Kaspersky researchers have found that the APT group BlueNoroff has added new advanced malware to their toolset. BlueNoroff is known for targeting financial institutions and cryptocurrency companies worldwide, specifically venture capital firms, crypto startups, and banks. They are now trying new methods of delivering malware by using different file types and creating over 70 fake websites of venture capital firms and banks to trick employees of startups into falling for their attacks.
As a subset of the wider Lazarus gang, BlueNoroff employs highly developed harmful technology to attack businesses that, under their operations, engage with blockchain, smart contracts, DeFi, and the FinTech sector. The sequence of attacks by BlueNoroff that were discovered on cryptocurrency businesses around the world in 2022 was already revealed by Kaspersky experts, but there was quiet after that. According to Kaspersky’s telemetry, the threat actor did return to attack this fall, and this time it will be considerably more advanced and active than before.
Imagine that you are an employee in the sales department of a large financial entity. You receive a letter with a doc file – a contract from a client. You think: “we should quickly open this file and also send it to the boss!” But, as you open the file, the malware was immediately downloaded to your corporate device. Now the attackers will track all your daily operations and, while they are planning an attack strategy for theft. The very moment that someone from the infected company tries to transfer a large amount of cryptocurrency, the attackers intercept the transaction, change the recipient’s address, and push the amount of currency to the limit, essentially draining the account in one move.

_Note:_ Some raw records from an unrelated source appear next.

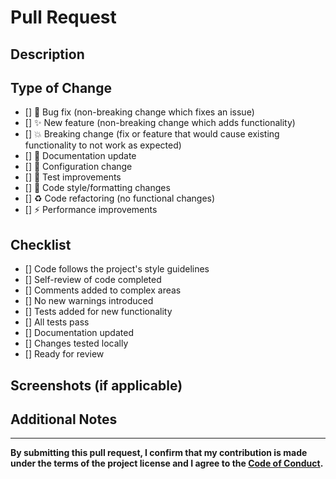 # Pull Request

## Description
<!-- Provide a brief description of the changes in this PR -->

## Type of Change
<!-- Check all that apply -->
- [] 🐛 Bug fix (non-breaking change which fixes an issue)
- [] ✨ New feature (non-breaking change which adds functionality)
- [] 💥 Breaking change (fix or feature that would cause existing functionality to not work as expected)
- [] 📖 Documentation update
- [] 🔧 Configuration change
- [] 🧪 Test improvements
- [] 🎨 Code style/formatting changes
- [] ♻️ Code refactoring (no functional changes)
- [] ⚡ Performance improvements

## Checklist
<!-- Check all that apply -->
- [] Code follows the project's style guidelines
- [] Self-review of code completed
- [] Comments added to complex areas
- [] No new warnings introduced
- [] Tests added for new functionality
- [] All tests pass
- [] Documentation updated
- [] Changes tested locally
- [] Ready for review

## Screenshots (if applicable)
<!-- Add screenshots to help explain your changes -->

## Additional Notes
<!-- Any additional information that reviewers should know -->

---

**By submitting this pull request, I confirm that my contribution is made under the terms of the project license and I agree to the [Code of Conduct](../CODE_OF_CONDUCT.md).**
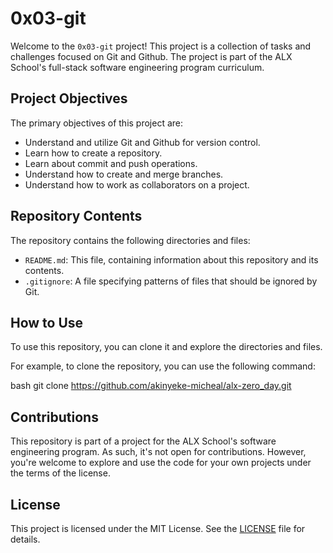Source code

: # 0x03-git

Welcome to the `0x03-git` project! This project is a collection of tasks and challenges focused on Git and Github. The project is part of the ALX School's full-stack software engineering program curriculum.

## Project Objectives

The primary objectives of this project are:

- Understand and utilize Git and Github for version control.
- Learn how to create a repository.
- Learn about commit and push operations.
- Understand how to create and merge branches.
- Understand how to work as collaborators on a project.

## Repository Contents

The repository contains the following directories and files:

- `README.md`: This file, containing information about this repository and its contents.
- `.gitignore`: A file specifying patterns of files that should be ignored by Git.

## How to Use

To use this repository, you can clone it and explore the directories and files. 

For example, to clone the repository, you can use the following command:

bash git clone https://github.com/akinyeke-micheal/alx-zero_day.git


## Contributions

This repository is part of a project for the ALX School's software engineering program. As such, it's not open for contributions. However, you're welcome to explore and use the code for your own projects under the terms of the license.

## License

This project is licensed under the MIT License. See the [LICENSE](LICENSE) file for details.
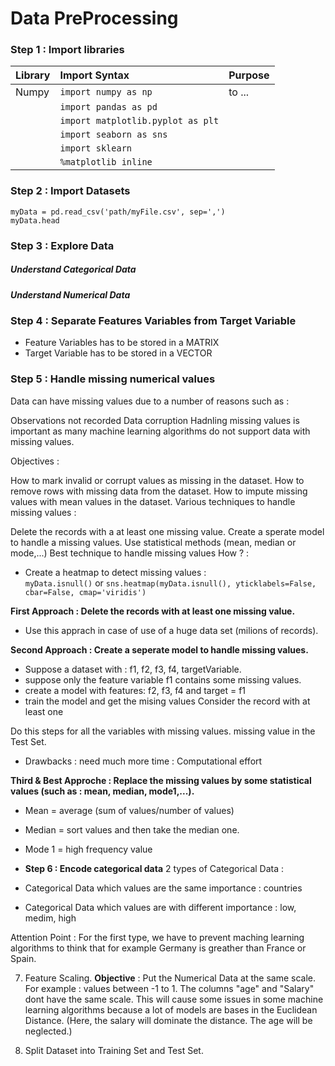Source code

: # Data PreProcessing
### **Step 1 : Import libraries**

| Library        | Import Syntax           | Purpose  |
|:-------------|:-------------|:-----|
|Numpy|`import numpy as np`|to ...|
||`import pandas as pd`||
||`import matplotlib.pyplot as plt`||
||`import seaborn as sns`||
||`import sklearn`||
||`%matplotlib inline`||

### **Step 2 : Import Datasets**
`myData = pd.read_csv('path/myFile.csv', sep=',')` \
`myData.head`

### **Step 3 : Explore Data**
##### ***Understand Categorical Data***
##### ***Understand Numerical Data***

### **Step 4 : Separate Features Variables from Target Variable**
- Feature Variables has to be stored in a MATRIX
- Target Variable has to be stored in a VECTOR

### **Step 5 : Handle missing numerical values**


Data can have missing values due to a number of reasons such as :

Observations not recorded
Data corruption
Hadnling missing values is important as many machine learning algorithms do not support data with missing values.

Objectives :

How to mark invalid or corrupt values as missing in the dataset.
How to remove rows with missing data from the dataset.
How to impute missing values with mean values in the dataset.
Various techniques to handle missing values :

Delete the records with a at least one missing value.
Create a sperate model to handle a missing values.
Use statistical methods (mean, median or mode,...)
Best technique to handle missing values
How ? :
- Create a heatmap to detect missing values : \
`myData.isnull()` or
`sns.heatmap(myData.isnull(), yticklabels=False, cbar=False, cmap='viridis')`

**First Approach : Delete the records with at least one missing value.**
- Use this apprach in case of use of a huge data set (milions of records).

**Second Approach : Create a seperate model to handle missing values.**
- Suppose a dataset with : f1, f2, f3, f4, targetVariable. 
- suppose only the feature variable f1 contains some missing values. 
- create a model with features: f2, f3, f4 and target = f1 
- train the model and get the mising values
Consider the record with at least one 

Do this steps for all the variables with missing values.
missing value in the Test Set.
- Drawbacks : need much more time : Computational effort

**Third & Best Approche : Replace the missing values by some statistical values (such as : mean, median, mode1,...).**

- Mean = average (sum of values/number of values)
- Median = sort values and  then take the median one.
- Mode 1 = high frequency value 


- **Step 6 : Encode categorical data**
2 types of Categorical Data : 
- Categorical Data which values are the same importance : countries 
- Categorical Data which values are with different importance : low, medim, high

Attention Point : For the first type, we have to prevent maching learning algorithms to think that for example Germany is greather than France or Spain.


7. Feature Scaling.
**Objective** : Put the Numerical Data at the same scale. For example : values between -1 to 1.
The columns "age" and "Salary" dont have the same scale. This will cause some issues in some machine learning algorithms because a lot of models are bases in the Euclidean Distance.  (Here, the salary will dominate the distance. The age will be neglected.) 

8. Split Dataset into Training Set and Test Set. 
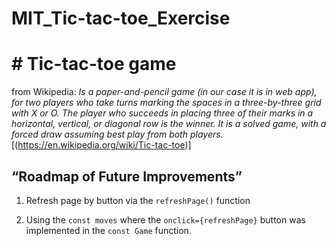 # MIT_Tic-tac-toe_Exercise

# # Tic-tac-toe game
from Wikipedia: 
*Is a paper-and-pencil game (in our case it is in web app), for two 
players who take turns marking the spaces in a three-by-three grid with X or O. 
The player who succeeds in placing three of their marks in a horizontal, vertical, 
or diagonal row is the winner. It is a solved game, with a forced draw assuming best play from both players.* 
[(https://en.wikipedia.org/wiki/Tic-tac-toe)]

## “Roadmap of Future Improvements”

1. Refresh page by button via the `refreshPage()` function

2. Using the `const moves` where the `onclick={refreshPage}` button was implemented in the `const Game` function. 
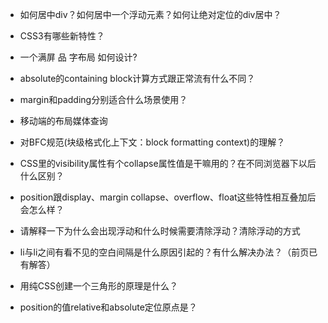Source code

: * 如何居中div？如何居中一个浮动元素？如何让绝对定位的div居中？  
* CSS3有哪些新特性？  
* 一个满屏 品 字布局 如何设计?  
* absolute的containing block计算方式跟正常流有什么不同？  
* margin和padding分别适合什么场景使用？  

* 移动端的布局媒体查询
* 对BFC规范(块级格式化上下文：block formatting context)的理解？
* CSS里的visibility属性有个collapse属性值是干嘛用的？在不同浏览器下以后什么区别？

* position跟display、margin collapse、overflow、float这些特性相互叠加后会怎么样？  
* 请解释一下为什么会出现浮动和什么时候需要清除浮动？清除浮动的方式  
* li与li之间有看不见的空白间隔是什么原因引起的？有什么解决办法？（前页已有解答）
* 用纯CSS创建一个三角形的原理是什么？
* position的值relative和absolute定位原点是？
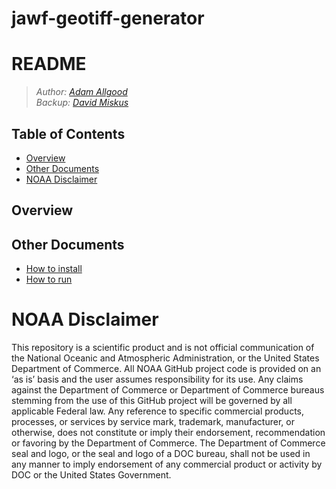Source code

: # jawf-geotiff-generator

README
===============

> *Author: [Adam Allgood](mailto:adam.allgood@noaa.gov)*  
> *Backup: [David Miskus](mailto:david.miskus@noaa.gov)*

Table of Contents
-----------------

- [Overview](#overview)
- [Other Documents](#other-documents)
- [NOAA Disclaimer](#noaa-disclaimer)

Overview
---------------

Other Documents
---------------

- [How to install](docs/HOW-TO-INSTALL.md)
- [How to run](docs/HOW-TO-RUN.md)

NOAA Disclaimer
===============

This repository is a scientific product and is not official communication of the National Oceanic and Atmospheric Administration, or the United States Department of Commerce. All NOAA GitHub project code is provided on an ‘as is’ basis and the user assumes responsibility for its use. Any claims against the Department of Commerce or Department of Commerce bureaus stemming from the use of this GitHub project will be governed by all applicable Federal law. Any reference to specific commercial products, processes, or services by service mark, trademark, manufacturer, or otherwise, does not constitute or imply their endorsement, recommendation or favoring by the Department of Commerce. The Department of Commerce seal and logo, or the seal and logo of a DOC bureau, shall not be used in any manner to imply endorsement of any commercial product or activity by DOC or the United States Government.
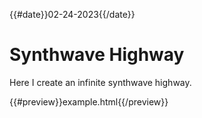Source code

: {{#date}}02-24-2023{{/date}}
# Synthwave Highway
Here I create an infinite synthwave highway.

{{#preview}}example.html{{/preview}}
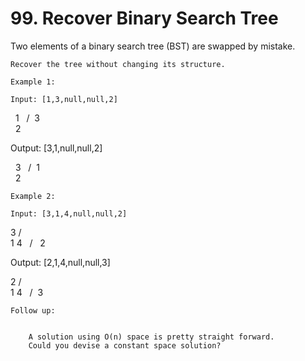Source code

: # 99. Recover Binary Search Tree

Two elements of a binary search tree (BST) are swapped by mistake.

    Recover the tree without changing its structure.

    Example 1:

    Input: [1,3,null,null,2]

   1
  /
 3
  \
   2

Output: [3,1,null,null,2]

   3
  /
 1
  \
   2

    Example 2:

    Input: [3,1,4,null,null,2]

  3
 / \
1   4
   /
  2

Output: [2,1,4,null,null,3]

  2
 / \
1   4
   /
  3

    Follow up:

    
        A solution using O(n) space is pretty straight forward.
        Could you devise a constant space solution?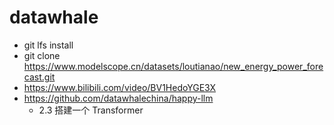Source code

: # datawhale
  - git lfs install
  - git clone https://www.modelscope.cn/datasets/loutianao/new_energy_power_forecast.git
  - https://www.bilibili.com/video/BV1HedoYGE3X
  - https://github.com/datawhalechina/happy-llm
    - 2.3 搭建一个 Transformer
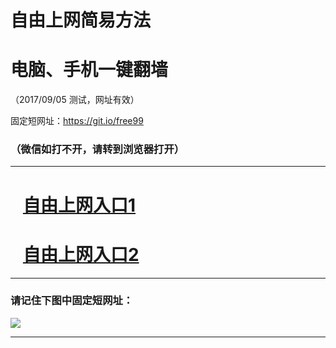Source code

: ﻿# 自由上网简易方法

# 电脑、手机一键翻墙

（2017/09/05 测试，网址有效）

固定短网址：https://git.io/free99

### （微信如打不开，请转到浏览器打开）


***





# &nbsp;&nbsp; <a href="http://ft167141316.fwq-tz1001.xyz/fwqtz01.html?t=09050013420 " target="_blank">自由上网入口1</a>
# &nbsp;&nbsp; <a href="http://ft65933399.fwq-tz1002.xyz/fwqtz02.html?t=090500118874 " target="_blank">自由上网入口2</a>
***

### 请记住下图中固定短网址：

<img src="https://s3-us-west-2.amazonaws.com/fwq-1001/yjfq-20170905okok.png" /> 


***

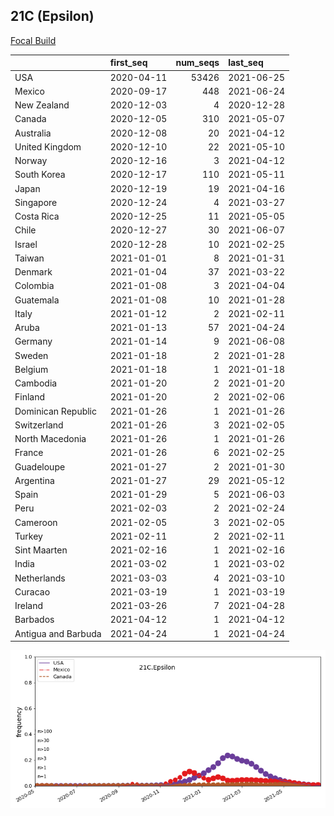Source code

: 

## 21C (Epsilon)
[Focal Build](https://nextstrain.org/groups/neherlab/ncov/21C.Epsilon)

|                     | first_seq   |   num_seqs | last_seq   |
|:--------------------|:------------|-----------:|:-----------|
| USA                 | 2020-04-11  |      53426 | 2021-06-25 |
| Mexico              | 2020-09-17  |        448 | 2021-06-24 |
| New Zealand         | 2020-12-03  |          4 | 2020-12-28 |
| Canada              | 2020-12-05  |        310 | 2021-05-07 |
| Australia           | 2020-12-08  |         20 | 2021-04-12 |
| United Kingdom      | 2020-12-10  |         22 | 2021-05-10 |
| Norway              | 2020-12-16  |          3 | 2021-04-12 |
| South Korea         | 2020-12-17  |        110 | 2021-05-11 |
| Japan               | 2020-12-19  |         19 | 2021-04-16 |
| Singapore           | 2020-12-24  |          4 | 2021-03-27 |
| Costa Rica          | 2020-12-25  |         11 | 2021-05-05 |
| Chile               | 2020-12-27  |         30 | 2021-06-07 |
| Israel              | 2020-12-28  |         10 | 2021-02-25 |
| Taiwan              | 2021-01-01  |          8 | 2021-01-31 |
| Denmark             | 2021-01-04  |         37 | 2021-03-22 |
| Colombia            | 2021-01-08  |          3 | 2021-04-04 |
| Guatemala           | 2021-01-08  |         10 | 2021-01-28 |
| Italy               | 2021-01-12  |          2 | 2021-02-11 |
| Aruba               | 2021-01-13  |         57 | 2021-04-24 |
| Germany             | 2021-01-14  |          9 | 2021-06-08 |
| Sweden              | 2021-01-18  |          2 | 2021-01-28 |
| Belgium             | 2021-01-18  |          1 | 2021-01-18 |
| Cambodia            | 2021-01-20  |          2 | 2021-01-20 |
| Finland             | 2021-01-20  |          2 | 2021-02-06 |
| Dominican Republic  | 2021-01-26  |          1 | 2021-01-26 |
| Switzerland         | 2021-01-26  |          3 | 2021-02-05 |
| North Macedonia     | 2021-01-26  |          1 | 2021-01-26 |
| France              | 2021-01-26  |          6 | 2021-02-25 |
| Guadeloupe          | 2021-01-27  |          2 | 2021-01-30 |
| Argentina           | 2021-01-27  |         29 | 2021-05-12 |
| Spain               | 2021-01-29  |          5 | 2021-06-03 |
| Peru                | 2021-02-03  |          2 | 2021-02-24 |
| Cameroon            | 2021-02-05  |          3 | 2021-02-05 |
| Turkey              | 2021-02-11  |          2 | 2021-02-11 |
| Sint Maarten        | 2021-02-16  |          1 | 2021-02-16 |
| India               | 2021-03-02  |          1 | 2021-03-02 |
| Netherlands         | 2021-03-03  |          4 | 2021-03-10 |
| Curacao             | 2021-03-19  |          1 | 2021-03-19 |
| Ireland             | 2021-03-26  |          7 | 2021-04-28 |
| Barbados            | 2021-04-12  |          1 | 2021-04-12 |
| Antigua and Barbuda | 2021-04-24  |          1 | 2021-04-24 |

![Overall trends 21C.Epsilon](/overall_trends_figures/overall_trends_21C.Epsilon.png)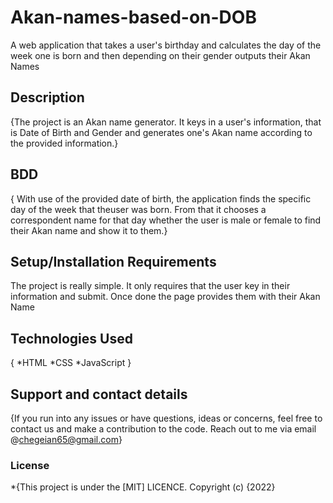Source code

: # Akan-names-based-on-DOB
 A web application that takes a user's birthday and calculates the day of the week one is born and then depending on their gender outputs their Akan Names
## Description
{The project is an Akan name generator. It keys in a user's information, that is Date of Birth and Gender and generates one's Akan name according to the provided information.}
## BDD
{ With use of the provided date of birth, the application finds the specific day of the week that theuser was born. From that it chooses a correspondent name for that day whether the user is male or female to find their Akan name and show it to them.}
## Setup/Installation Requirements
The project is really simple. It only requires that the user key in their information and submit. Once done the page provides them with their Akan Name
## Technologies Used
{
    *HTML
    *CSS
    *JavaScript
}
## Support and contact details
{If you run into any issues or have questions, ideas or concerns, feel free to contact us and make a contribution to the code. Reach out to me via email @chegeian65@gmail.com}
### License
*{This project is under the [MIT] LICENCE. Copyright (c) {2022}
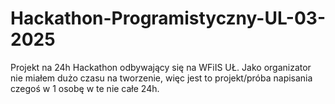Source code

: # Hackathon-Programistyczny-UL-03-2025
 Projekt na 24h Hackathon odbywający się na WFiIS UŁ. Jako organizator nie miałem dużo czasu na tworzenie, więc jest to projekt/próba napisania czegoś w 1 osobę w te nie całe 24h.
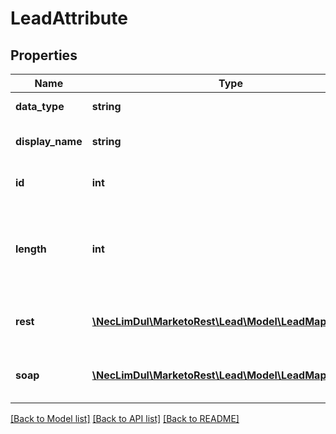 # LeadAttribute

## Properties
Name | Type | Description | Notes
------------ | ------------- | ------------- | -------------
**data_type** | **string** | Datatype of the field | 
**display_name** | **string** | UI display-name of the field | 
**id** | **int** | Unique integer id of the field | 
**length** | **int** | Max length of the field.  Only applicable to text, string, and text area. | [optional] 
**rest** | [**\NecLimDul\MarketoRest\Lead\Model\LeadMapAttribute**](LeadMapAttribute.md) | Description of REST API usage attributes | [optional] 
**soap** | [**\NecLimDul\MarketoRest\Lead\Model\LeadMapAttribute**](LeadMapAttribute.md) | Description of SOAP API usage attributes | [optional] 

[[Back to Model list]](../README.md#documentation-for-models) [[Back to API list]](../README.md#documentation-for-api-endpoints) [[Back to README]](../README.md)


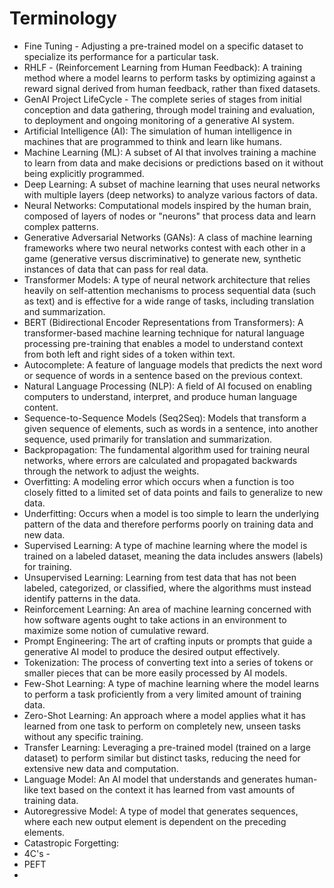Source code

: # Terminology

- Fine Tuning - Adjusting a pre-trained model on a specific dataset to specialize its performance for a particular task.
- RHLF - (Reinforcement Learning from Human Feedback): A training method where a model learns to perform tasks by optimizing against a reward signal derived from human feedback, rather than fixed datasets.
- GenAI Project LifeCycle - The complete series of stages from initial conception and data gathering, through model training and evaluation, to deployment and ongoing monitoring of a generative AI system.
- Artificial Intelligence (AI): The simulation of human intelligence in machines that are programmed to think and learn like humans.
- Machine Learning (ML): A subset of AI that involves training a machine to learn from data and make decisions or predictions based on it without being explicitly programmed.
- Deep Learning: A subset of machine learning that uses neural networks with multiple layers (deep networks) to analyze various factors of data.
- Neural Networks: Computational models inspired by the human brain, composed of layers of nodes or "neurons" that process data and learn complex patterns.
- Generative Adversarial Networks (GANs): A class of machine learning frameworks where two neural networks contest with each other in a game (generative versus discriminative) to generate new, synthetic instances of data that can pass for real data.
- Transformer Models: A type of neural network architecture that relies heavily on self-attention mechanisms to process sequential data (such as text) and is effective for a wide range of tasks, including translation and summarization.
- BERT (Bidirectional Encoder Representations from Transformers): A transformer-based machine learning technique for natural language processing pre-training that enables a model to understand context from both left and right sides of a token within text.
- Autocomplete: A feature of language models that predicts the next word or sequence of words in a sentence based on the previous context.
- Natural Language Processing (NLP): A field of AI focused on enabling computers to understand, interpret, and produce human language content.
- Sequence-to-Sequence Models (Seq2Seq): Models that transform a given sequence of elements, such as words in a sentence, into another sequence, used primarily for translation and summarization.
- Backpropagation: The fundamental algorithm used for training neural networks, where errors are calculated and propagated backwards through the network to adjust the weights.
- Overfitting: A modeling error which occurs when a function is too closely fitted to a limited set of data points and fails to generalize to new data.
- Underfitting: Occurs when a model is too simple to learn the underlying pattern of the data and therefore performs poorly on training data and new data.
- Supervised Learning: A type of machine learning where the model is trained on a labeled dataset, meaning the data includes answers (labels) for training.
- Unsupervised Learning: Learning from test data that has not been labeled, categorized, or classified, where the algorithms must instead identify patterns in the data.
- Reinforcement Learning: An area of machine learning concerned with how software agents ought to take actions in an environment to maximize some notion of cumulative reward.
- Prompt Engineering: The art of crafting inputs or prompts that guide a generative AI model to produce the desired output effectively.
- Tokenization: The process of converting text into a series of tokens or smaller pieces that can be more easily processed by AI models.
- Few-Shot Learning: A type of machine learning where the model learns to perform a task proficiently from a very limited amount of training data.
- Zero-Shot Learning: An approach where a model applies what it has learned from one task to perform on completely new, unseen tasks without any specific training.
- Transfer Learning: Leveraging a pre-trained model (trained on a large dataset) to perform similar but distinct tasks, reducing the need for extensive new data and computation.
- Language Model: An AI model that understands and generates human-like text based on the context it has learned from vast amounts of training data.
- Autoregressive Model: A type of model that generates sequences, where each new output element is dependent on the preceding elements.
- Catastropic Forgetting:
- 4C's -
- PEFT
-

The researchers at Kaspersky think that the attackers are currently actively experimenting and testing new malware distribution techniques, such as infecting the victim using previously unutilized file types like a new Visual Basic Script, an unknown Windows Batch file, and a Windows executable.
Advanced cybercriminals have increased the efficiency of bypassing Windows security measures by creating their strategies. They have adopted image files to circumvent Mark-of-the-Web (MOTW). In a summary, the MOTW flag is a security mechanism that prevents users from viewing files downloaded from the Internet by prompting them to open them in “Protected View” or similar warning messages. Threat actors in a bid to avoid this protection measure, have started to exploit ISO file types (digital copies of regular CDs used for the distribution of software or media content) and BlueNoroff has also adopted the same.
The individual or group behind the cyberattacks is continually making them more powerful. For example, in October 2022, experts from Kaspersky discovered 70 counterfeit websites that were designed to look like reputable venture capital companies and banks from around the world, with many of them posing as Japanese firms like Beyond Next Ventures and Mizuho Financial Group. This suggests that this group has a specific interest in Japanese financial institutions. The data from Kaspersky also shows that this actor targets organizations in the United Arab Emirates and pretends to be companies from the United States and Vietnam.
Seongsu Park, lead security researcher at Kaspersky’s Global Research and Analysis Team (GReAT) said “As per our forecast in recent APT predictions for 2023, the new year will be marked by the cyber epidemics with the biggest impact, the strength of which has been never seen before. They will resemble the infamous WannaCry in their technological superiority and effect. Our findings in the BlueNoroff experiments prove that cybercriminals are not standing still and are constantly testing and analyzing new and more sophisticated tools of attack. On the threshold of new malicious campaigns, businesses must be more secure than ever: train your employees in the basics of cybersecurity and use a trusted security solution on all corporate devices.”
For organizations’ protection, Kaspersky suggests the following:
• Provide your staff with basic cybersecurity hygiene training. Conduct a simulated phishing attack to ensure that they know how to identify phishing emails
• Carry out a cybersecurity audit of your networks and remediate any weaknesses discovered in the perimeter or inside the network.
• Choose a proven endpoint security solution such as Kaspersky Endpoint Security for Business that is equipped with behaviour-based detection and anomaly control capabilities for effective protection against known and unknown threats.
• Use a dedicated set of cybersecurity solutions for effective endpoint protection, threat detection and response products to detect and remediate even new and evasive threats in a timely fashion. Kaspersky Optimum Framework includes the essential set of endpoint protection empowered with EDR and MDR.